Using Modules from Separate Builds

When the modules have been built separately from the current source files (as could be often the case with library modules), we need to modify the CMakeLists.txt file, to tell it where to go find the PCM and object files:

cmake_minimum_required(VERSION 3.30)
project(cpp_modules)

set(CMAKE_CXX_STANDARD 20)
# Ensure that we are not using GNU extensions
# so that the module can be linked using clang++
set(CMAKE_CXX_EXTENSIONS OFF)

# Specify the path to the external PCM and object files using an environment variable
set(PCM_PATH $ENV{USR_LOCAL}/lib/demo)
set(OBJ_MODULE ${PCM_PATH}/demo.o)
message(STATUS "Module Library Path: ${PCM_PATH}")

add_executable(use_demo main.cpp)

# Ensure the compiler knows where to find the PCM file
target_compile_options(use_demo PRIVATE -fprebuilt-module-path=${PCM_PATH})

# Link the module object file
target_link_libraries(use_demo PRIVATE ${OBJ_MODULE})

We have used the -fprebuilt-module-path option here, but any of the other ones would have worked just as well.

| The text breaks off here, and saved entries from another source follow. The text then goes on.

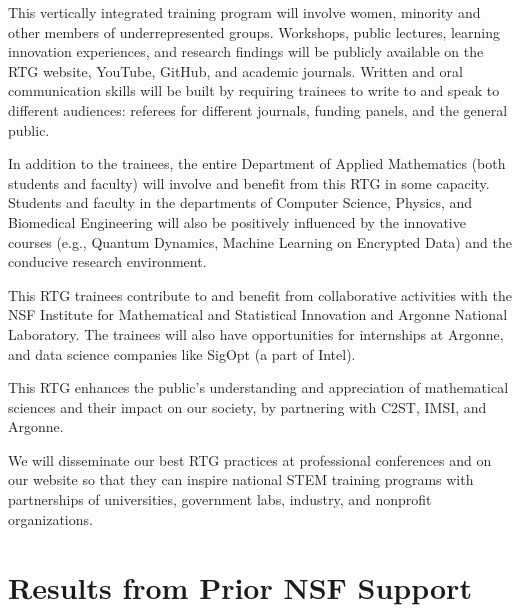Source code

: \documentclass[11pt]{NSFamsart}
\begin{document}
This vertically integrated training program will involve women, minority     and other members of underrepresented groups. Workshops, public lectures, learning innovation experiences, and research findings will be publicly available on the  RTG website, YouTube, GitHub, and academic journals. Written and oral communication skills will be built by requiring trainees to write to and speak to different audiences: referees for different journals, funding panels, and the general public. 

In addition to the   trainees, the entire Department of Applied Mathematics (both students and faculty) will   involve and benefit from this RTG in some capacity.    Students and faculty in the departments of Computer Science, Physics, and Biomedical Engineering will also be positively influenced by the innovative courses (e.g., Quantum Dynamics, Machine Learning on Encrypted Data) and the conducive research environment. 
 
This RTG trainees contribute to and benefit from collaborative activities with the NSF Institute for Mathematical and Statistical Innovation  and Argonne National Laboratory. The trainees will also have opportunities for internships at Argonne, and data science companies like SigOpt (a part of Intel).

This RTG enhances the public’s understanding and appreciation of mathematical sciences     and their impact on our society, by partnering with C2ST, IMSI, and Argonne. 
 
We will disseminate our best RTG practices at professional conferences and on our website so that they can inspire national STEM  training programs with partnerships of universities, government labs, industry, and nonprofit organizations.

 
\section{Results from Prior NSF Support}

 
\end{document}
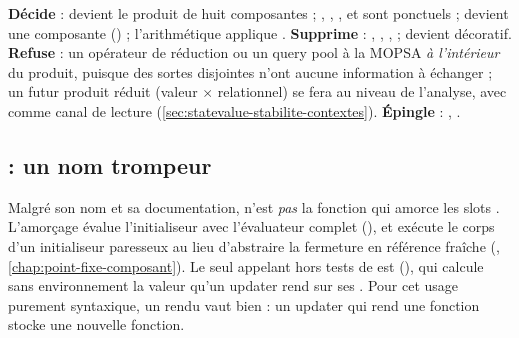 \begin{decision}
\textbf{Décide} :  devient le produit de huit composantes ;
, , ,  et
 sont ponctuels ;  devient une
composante () ; l'arithmétique applique
. \textbf{Supprime} : ,
, ,  ;
 devient décoratif. \textbf{Refuse} : un opérateur de
réduction ou un \og query pool\fg{} à la MOPSA \emph{à l'intérieur} du
produit, puisque des sortes disjointes n'ont aucune information à
échanger ; un futur produit réduit (valeur $\times$ relationnel) se fera au
niveau de l'analyse, avec  comme canal de lecture
(\cref{sec:statevalue-stabilite-contextes}). \textbf{Épingle} :
,
.
\end{decision}

\subsection{ : un nom trompeur}


\begin{piege}
  Malgré son nom et sa documentation,  n'est \emph{pas} la
  fonction qui amorce les slots . L'amorçage évalue
  l'initialiseur avec l'évaluateur complet (), et
  exécute le corps d'un initialiseur paresseux 
  au lieu d'abstraire la fermeture en référence fraîche
  (, \cref{chap:point-fixe-composant}).
  Le seul appelant hors tests de  est
   (), qui calcule
  sans environnement la valeur qu'un updater  rend
  sur ses . Pour cet usage purement syntaxique, un
   rendu vaut bien  : un updater qui rend une
  fonction stocke une nouvelle fonction.
\end{piege}

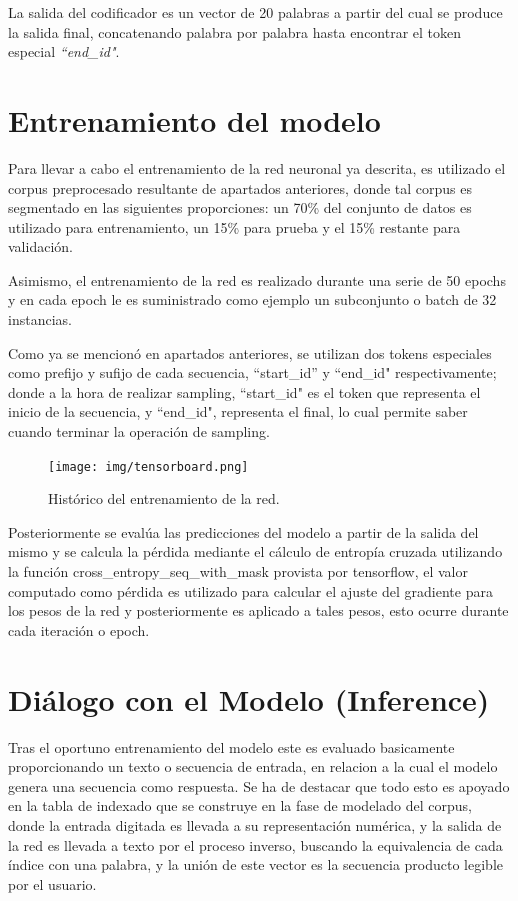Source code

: \documentclass[12pt, letterpaper]{article}
\begin{document}
        
        La salida del codificador es un vector de 20 palabras a partir del cual se produce la salida final, concatenando palabra por palabra hasta encontrar el token especial \emph{“end\_id"}.

    \section{Entrenamiento del modelo}
        Para llevar a cabo el entrenamiento de la red neuronal ya descrita, es utilizado el corpus preprocesado resultante de apartados anteriores, donde tal corpus es segmentado en las siguientes proporciones: un 70\% del conjunto de datos es utilizado para entrenamiento, un 15\% para prueba y el 15\% restante para validación\cite{Britz_2015}.

        Asimismo, el entrenamiento de la red es realizado durante una serie de 50 epochs y en cada epoch le es suministrado como ejemplo un subconjunto o batch de 32 instancias. 
        
        Como ya se mencionó en apartados anteriores, se utilizan dos tokens especiales como prefijo y sufijo de cada secuencia, “start\_id” y “end\_id" respectivamente; donde a la hora de realizar sampling, “start\_id" es el token que representa el inicio de la secuencia, y “end\_id", representa el final, lo cual permite saber cuando terminar la operación de sampling.
        \begin{figure}[H]
            \centering
            \texttt{[image: img/tensorboard.png]}
            \caption{Histórico del entrenamiento de la red.}
        \end{figure}

        Posteriormente se evalúa las predicciones del modelo a partir de la salida del mismo y se calcula la pérdida mediante el cálculo de entropía cruzada utilizando la función cross\_entropy\_seq\_with\_mask provista por tensorflow, el valor computado como pérdida es utilizado para calcular el ajuste del gradiente para los pesos de la red y posteriormente es aplicado a tales pesos, esto ocurre durante cada iteración o epoch.

    \section{Diálogo con el Modelo (Inference)}
        Tras el oportuno entrenamiento del modelo este es evaluado basicamente proporcionando un texto o secuencia de entrada, en relacion a la cual el modelo genera una secuencia como respuesta. Se ha de destacar que todo esto es apoyado en la tabla de indexado que se construye en la fase de modelado del corpus, donde la entrada digitada es llevada a su representación numérica, y la salida de la red es llevada a texto por el proceso inverso, buscando la equivalencia de cada índice con una palabra, y la unión de este vector es la secuencia producto legible por el usuario.
        
\end{document}
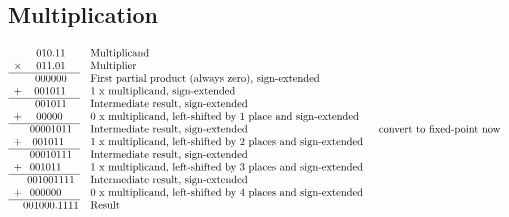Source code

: \documentclass[12pt,openany, tikz,border=10pt]{book}
\begin{document}
			      	\subsection{Multiplication}
			      	 
			      	 
			      	\begin{align*}
			      		\begin{array}{r@{}c@{}l}
			      		       & 010.11                          & \text{\quad Multiplicand}                                                 \\
			      		\times & 011.01                          & \text{\quad Multiplier}                                                   \\ \cline{1-2}
			      		       & 000000                          & \text{\quad First partial product (always zero), sign-extended}           \\ 
			      		+      & \; \; \; \; 001011\phantom{.00} & \text{\quad 1 x multiplicand, sign-extended}                              \\ \cline{1-2}
			      		       & 001011                          & \text{\quad Intermediate result, sign-extended}                           \\ 
			      		+      & \phantom{0}00000\phantom{.0}    & \text{\quad 0 x multiplicand, left-shifted by 1 place and sign-extended}  \\ \cline{1-2}
			      		       & 00001011\phantom{}              & \text{\quad Intermediate result, sign-extended}                           \\ 
			      		+      & \phantom{00}001011\phantom{000} & \text{\quad 1 x multiplicand, left-shifted by 2 places and sign-extended} \\ \cline{1-2}
			      		       & 00010111                        & \text{\quad Intermediate result, sign-extended}                           \\ 
			      		+      & 001011\phantom{00}              & \text{\quad 1 x multiplicand, left-shifted by 3 places and sign-extended} \\ \cline{1-2}
			      		       & 001001111                       & \text{\quad Intermediate result, sign-extended}                           \\ 
			      		+      & 000000\phantom{00}              & \text{\quad 0 x multiplicand, left-shifted by 4 places and sign-extended} \\ \cline{1-2}
			      		       & 001000.1111                     & \text{\quad Result}                                                       \\
			      		\end{array} & \text{\quad convert to fixed-point now}
			      	\end{align*}
			      	
\end{document}

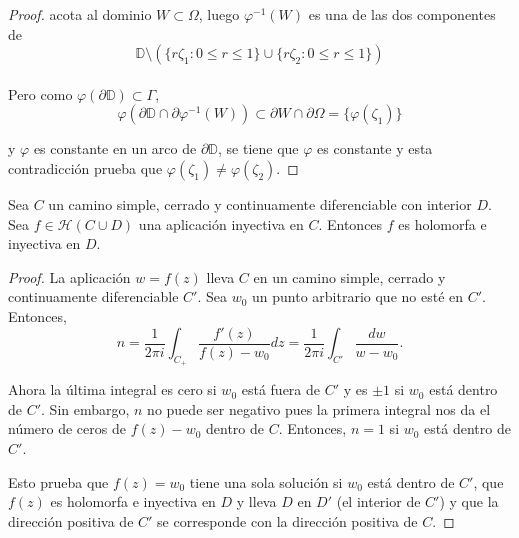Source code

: \begin{proof}
    acota al dominio $W \subset \Omega$, luego $\varphi ^{-1} (W)$ es una de las dos componentes de
    \begin{equation*}
        \mathbb{D} \setminus ( \{ r \zeta_1 : 0 \leq r \leq 1\} \cup \{ r \zeta_2 : 0 \leq r \leq 1\})
    \end{equation*}
    \\
    Pero como $\varphi(\partial \mathbb{D}) \subset \Gamma$,
    \begin{equation*}
        \varphi(\partial \mathbb{D} \cap \partial \varphi ^{-1} (W)) \subset \partial W \cap \partial \Omega = \{ \varphi (\zeta_1)\}
    \end{equation*}

    y $\varphi$ es constante en un arco de $\partial \mathbb{D}$, se tiene que $\varphi$ es constante y esta contradicción prueba que $\varphi(\zeta_1) \not = \varphi(\zeta_2)$.
\end{proof}

\begin{theorem}
    Sea $C$ un camino simple, cerrado y continuamente diferenciable con interior $D$. Sea $f \in \mathcal{H}(C \cup D)$ una aplicación inyectiva en $C$. Entonces $f$ es holomorfa e inyectiva en $D$. 
\end{theorem}

\begin{proof}
    La aplicación $w = f(z)$ lleva $C$ en un camino simple, cerrado y continuamente diferenciable $C'$. Sea $w_0$ un punto arbitrario que no esté en $C'$. Entonces,
    \begin{equation*}
        n = \dfrac{1}{2 \pi i} \int_{C_+} \dfrac{f'(z)}{f(z) - w_0} dz =  \dfrac{1}{2 \pi i} \int_{C'} \dfrac{dw}{w - w_0}.
    \end{equation*}

    Ahora la última integral es cero si $w_0$ está fuera de $C'$ y es $\pm 1$ si $w_0$ está dentro de $C'$. Sin embargo, $n$ no puede ser negativo pues la primera integral nos da el número de ceros de $f(z) - w_0$ dentro de $C$. Entonces, $n=1$ si $w_0$ está dentro de $C'$.

    Esto prueba que $f(z) = w_0$ tiene una sola solución si $w_0$ está dentro de $C'$, que $f(z)$ es holomorfa e inyectiva en $D$ y lleva $D$ en $D'$ (el interior de $C'$) y que la dirección positiva de $C'$ se corresponde con la dirección positiva de $C$.
\end{proof}

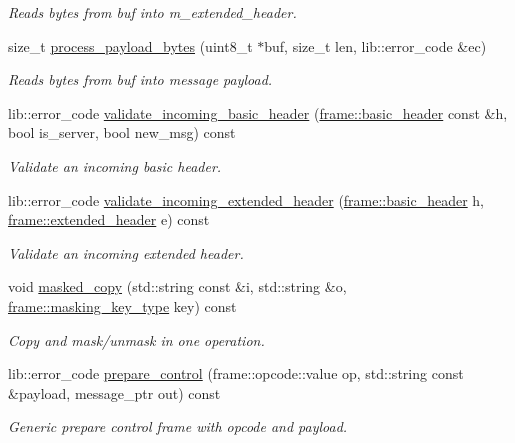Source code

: \begin{DoxyCompactItemize}
\begin{DoxyCompactList}\small\item\em Reads bytes from buf into m\+\_\+extended\+\_\+header. \end{DoxyCompactList}\item 
size\+\_\+t \hyperlink{classwebsocketpp_1_1processor_1_1hybi13_aa7eece3f48840535f41b625061fa7867}{process\+\_\+payload\+\_\+bytes} (uint8\+\_\+t $\ast$buf, size\+\_\+t len, lib\+::error\+\_\+code \&ec)
\begin{DoxyCompactList}\small\item\em Reads bytes from buf into message payload. \end{DoxyCompactList}\item 
lib\+::error\+\_\+code \hyperlink{classwebsocketpp_1_1processor_1_1hybi13_a0c549a5e2766288fb625c03e507cc9ad}{validate\+\_\+incoming\+\_\+basic\+\_\+header} (\hyperlink{structwebsocketpp_1_1frame_1_1basic__header}{frame\+::basic\+\_\+header} const \&h, bool is\+\_\+server, bool new\+\_\+msg) const
\begin{DoxyCompactList}\small\item\em Validate an incoming basic header. \end{DoxyCompactList}\item 
lib\+::error\+\_\+code \hyperlink{classwebsocketpp_1_1processor_1_1hybi13_aee8565136bb0820e9a8914dfc5fdb753}{validate\+\_\+incoming\+\_\+extended\+\_\+header} (\hyperlink{structwebsocketpp_1_1frame_1_1basic__header}{frame\+::basic\+\_\+header} h, \hyperlink{structwebsocketpp_1_1frame_1_1extended__header}{frame\+::extended\+\_\+header} e) const
\begin{DoxyCompactList}\small\item\em Validate an incoming extended header. \end{DoxyCompactList}\item 
void \hyperlink{classwebsocketpp_1_1processor_1_1hybi13_a888318b2773af49d458313a96a817a7a}{masked\+\_\+copy} (std\+::string const \&i, std\+::string \&o, \hyperlink{unionwebsocketpp_1_1frame_1_1uint32__converter}{frame\+::masking\+\_\+key\+\_\+type} key) const
\begin{DoxyCompactList}\small\item\em Copy and mask/unmask in one operation. \end{DoxyCompactList}\item 
lib\+::error\+\_\+code \hyperlink{classwebsocketpp_1_1processor_1_1hybi13_a5aa8f27959beeeef73997a80c2560663}{prepare\+\_\+control} (frame\+::opcode\+::value op, std\+::string const \&payload, message\+\_\+ptr out) const
\begin{DoxyCompactList}\small\item\em Generic prepare control frame with opcode and payload. \end{DoxyCompactList}\end{DoxyCompactItemize}
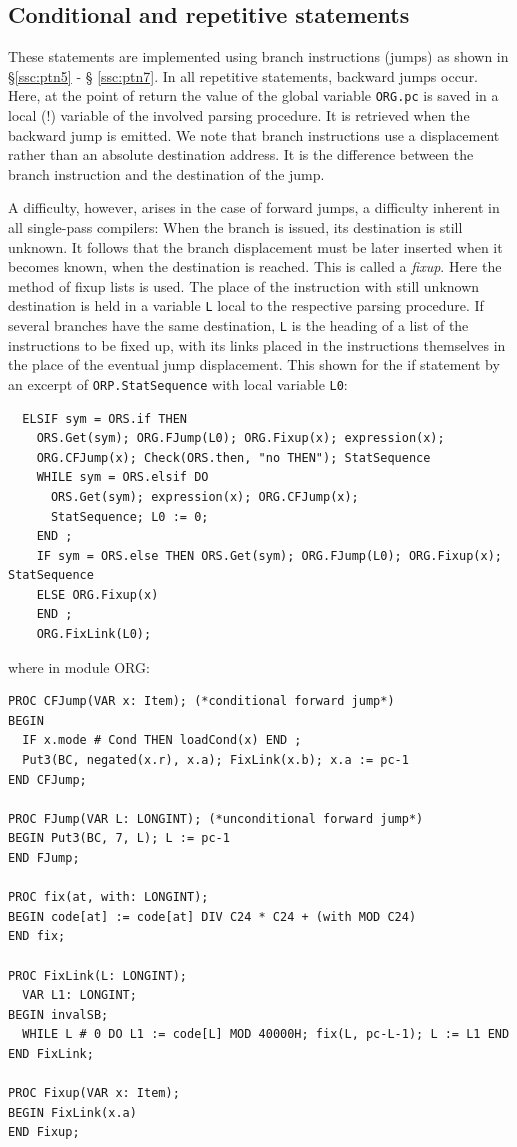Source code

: \subsection{Conditional and repetitive statements}
These statements are implemented using branch instructions (jumps) as shown in \S \ref{ssc:ptn5} - \S
\ref{ssc:ptn7}. In all repetitive statements, backward jumps occur. Here, at the point of return the
value of the global variable \verb|ORG.pc| is saved in a local (!) variable of the involved parsing
procedure. It is retrieved when the backward jump is emitted. We note that branch instructions use
a displacement rather than an absolute destination address. It is the difference between the branch
instruction and the destination of the jump.

A difficulty, however, arises in the case of forward jumps, a difficulty inherent in all single-pass
compilers: When the branch is issued, its destination is still unknown. It follows that the branch
displacement must be later inserted when it becomes known, when the destination is reached. This
is called a \emph{fixup}. Here the method of fixup lists is used. The place of the instruction with
still unknown destination is held in a variable \verb|L| local to the respective parsing procedure.
If several branches have the same destination, \verb|L| is the heading of a list of the instructions
to be fixed up, with its links placed in the instructions themselves in the place of the eventual jump
displacement. This shown for the if statement by an excerpt of \verb|ORP.StatSequence| with local
variable \verb|L0|:
\begin{verbatim}
  ELSIF sym = ORS.if THEN
    ORS.Get(sym); ORG.FJump(L0); ORG.Fixup(x); expression(x);
    ORG.CFJump(x); Check(ORS.then, "no THEN"); StatSequence
    WHILE sym = ORS.elsif DO
      ORS.Get(sym); expression(x); ORG.CFJump(x);
      StatSequence; L0 := 0;
    END ;
    IF sym = ORS.else THEN ORS.Get(sym); ORG.FJump(L0); ORG.Fixup(x); StatSequence
    ELSE ORG.Fixup(x)
    END ;
    ORG.FixLink(L0);
\end{verbatim}

where in module ORG:
\begin{verbatim}
PROC CFJump(VAR x: Item); (*conditional forward jump*)
BEGIN
  IF x.mode # Cond THEN loadCond(x) END ;
  Put3(BC, negated(x.r), x.a); FixLink(x.b); x.a := pc-1
END CFJump;

PROC FJump(VAR L: LONGINT); (*unconditional forward jump*)
BEGIN Put3(BC, 7, L); L := pc-1
END FJump;

PROC fix(at, with: LONGINT);
BEGIN code[at] := code[at] DIV C24 * C24 + (with MOD C24)
END fix;

PROC FixLink(L: LONGINT);
  VAR L1: LONGINT;
BEGIN invalSB;
  WHILE L # 0 DO L1 := code[L] MOD 40000H; fix(L, pc-L-1); L := L1 END
END FixLink;

PROC Fixup(VAR x: Item);
BEGIN FixLink(x.a)
END Fixup;
\end{verbatim}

The configure and build steps remain largely the same as before.

Conclusions

C++20 modules have the potential to revolutionize the way we structure and build large-scale C++ projects. By eliminating redundant header parsing and reducing compilation dependencies, they offer a much-needed boost in build performance while also promoting cleaner, more modular code. For developers who have long struggled with slow build times and the tangled web of dependencies that come with traditional #include directives, modules provide a long-awaited solution.

That said, adopting modules today isn’t entirely frictionless. Compiler support is still evolving, and integrating modules into an existing project often requires some trial and error—tweaking build system configurations, adjusting compiler flags, and navigating the nuances of module dependencies. The ecosystem is catching up, but for those willing to experiment, the benefits are well worth the effort. Once the tooling matures and module adoption becomes more widespread, this shift could fundamentally change how we approach C++ development—perhaps even putting an end to the notorious “include hell” once and for all.